Now let's substitute these expressions into the left-hand side of the equation:

cosec(A)/sec(A) - sec(A)/cosec(A) = (1/sin(A))/(1/cos(A)) - (1/cos(A))/(1/sin(A))

Using the reciprocal property of division, we can rewrite this as:

= (1/sin(A)) * (cos(A)/1) - (1/cos(A)) * (sin(A)/1)

Simplifying further, we get:

= cos(A)/sin(A) - sin(A)/cos(A)

Now let's find a common denominator and combine the fractions:

= (cos^2(A) - sin^2(A))/(sin(A) * cos(A))
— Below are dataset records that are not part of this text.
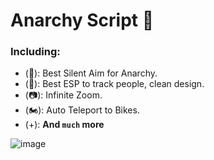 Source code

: # Anarchy Script 🔫

### Including:
- (🔫): Best Silent Aim for Anarchy.
- (👥): Best ESP to track people, clean design.
- (📷): Infinite Zoom.
- (🏍️): Auto Teleport to Bikes.
- (+): **And ``much`` more**
  
![image](https://github.com/TheKindDeveloper/RobloxAnarchyScript/assets/129861526/34dbd3dc-a9f1-4b19-b513-6cf75b9c75f7)
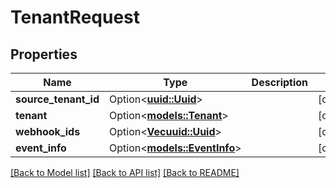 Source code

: # TenantRequest

## Properties

Name | Type | Description | Notes
------------ | ------------- | ------------- | -------------
**source_tenant_id** | Option<[**uuid::Uuid**](uuid::Uuid.md)> |  | [optional]
**tenant** | Option<[**models::Tenant**](Tenant.md)> |  | [optional]
**webhook_ids** | Option<[**Vec<uuid::Uuid>**](uuid::Uuid.md)> |  | [optional]
**event_info** | Option<[**models::EventInfo**](EventInfo.md)> |  | [optional]

[[Back to Model list]](../README.md#documentation-for-models) [[Back to API list]](../README.md#documentation-for-api-endpoints) [[Back to README]](../README.md)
Using the trigonometric identity cos^2(A) - sin^2(A) = cos(2A), we can rewrite the numerator:

= cos(2A)/(sin(A) * cos(A))

Now let's simplify the right-hand side of the equation.

= 2cosec^3(A)(sec(A) - 1)

= 2(1/sin(A))^3 (1/cos(A) - 1)

= 2(1/sin(A))^3 (cos(A)/cos(A) - 1)

= 2(1/sin(A))^3 ((cos(A) - 1 * cos(A))/cos(A))
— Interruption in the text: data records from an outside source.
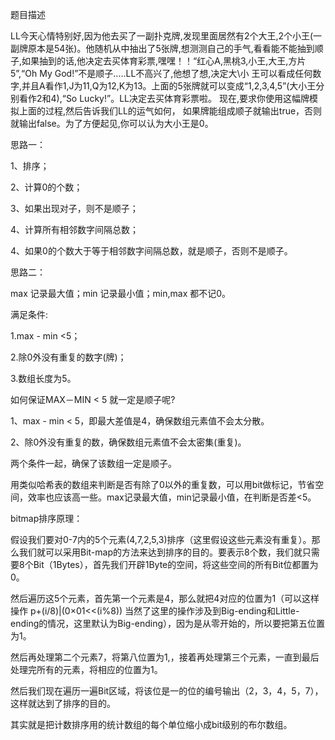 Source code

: 题目描述

LL今天心情特别好,因为他去买了一副扑克牌,发现里面居然有2个大王,2个小王(一副牌原本是54张)。他随机从中抽出了5张牌,想测测自己的手气,看看能不能抽到顺子,如果抽到的话,他决定去买体育彩票,嘿嘿！！“红心A,黑桃3,小王,大王,方片5”,“Oh My God!”不是顺子.....LL不高兴了,他想了想,决定大\小 王可以看成任何数字,并且A看作1,J为11,Q为12,K为13。上面的5张牌就可以变成“1,2,3,4,5”(大小王分别看作2和4),“So Lucky!”。LL决定去买体育彩票啦。 现在,要求你使用这幅牌模拟上面的过程,然后告诉我们LL的运气如何， 如果牌能组成顺子就输出true，否则就输出false。为了方便起见,你可以认为大小王是0。

思路一：

1、排序；

2、计算0的个数；

3、如果出现对子，则不是顺子；

4、计算所有相邻数字间隔总数；

4、如果0的个数大于等于相邻数字间隔总数，就是顺子，否则不是顺子。


思路二：

max 记录最大值；min 记录最小值；min,max 都不记0。

满足条件:

1.max - min <5；

2.除0外没有重复的数字(牌)；

3.数组长度为5。

如何保证MAX－MIN < 5  就一定是顺子呢?

1、max - min < 5，即最大差值是4，确保数组元素值不会太分散。

2、除0外没有重复的数，确保数组元素值不会太密集(重复)。

两个条件一起，确保了该数组一定是顺子。


用类似哈希表的数组来判断是否有除了0以外的重复数，可以用bit做标记，节省空间，效率也应该高一些。max记录最大值，min记录最小值，在判断是否差<5。

bitmap排序原理：

假设我们要对0-7内的5个元素(4,7,2,5,3)排序（这里假设这些元素没有重复）。那么我们就可以采用Bit-map的方法来达到排序的目的。要表示8个数，我们就只需要8个Bit（1Bytes），首先我们开辟1Byte的空间，将这些空间的所有Bit位都置为0。

然后遍历这5个元素，首先第一个元素是4，那么就把4对应的位置为1（可以这样操作 p+(i/8)|(0×01<<(i%8)) 当然了这里的操作涉及到Big-ending和Little-ending的情况，这里默认为Big-ending），因为是从零开始的，所以要把第五位置为1。

然后再处理第二个元素7，将第八位置为1,，接着再处理第三个元素，一直到最后处理完所有的元素，将相应的位置为1。

然后我们现在遍历一遍Bit区域，将该位是一的位的编号输出（2，3，4，5，7），这样就达到了排序的目的。

其实就是把计数排序用的统计数组的每个单位缩小成bit级别的布尔数组。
= 2(1/sin(A))^3 (cos(A) - cos^2(A))/cos(A)

Using the trigonometric identity cos^2(A) = 1 - sin^2(A), we can rewrite the numerator:

= 2(1/sin(A))^3 (cos(A) - (1 - sin^2(A)))/cos(A)

= 2(1/sin(A))^3 (cos(A) - 1 + sin^2(A))/cos(A)

= 2(1/sin(A))^3 (cos(A) - 1 + 1 - cos^2(A))/cos(A)

= 2(1/sin(A))^3 (2cos(A) - cos^2(A))/cos(A)

= 4(1/sin(A))^3 (cos(A) - cos^2(A))/cos(A)

= 4(1/sin(A))^3 (cos(A)(1 - cos(A)))/cos(A)

= 4(1/sin(A))^3 (1 - cos(A))

Now we can see that the right-hand side of the equation is equivalent to the left-hand side, thus proving the given equation.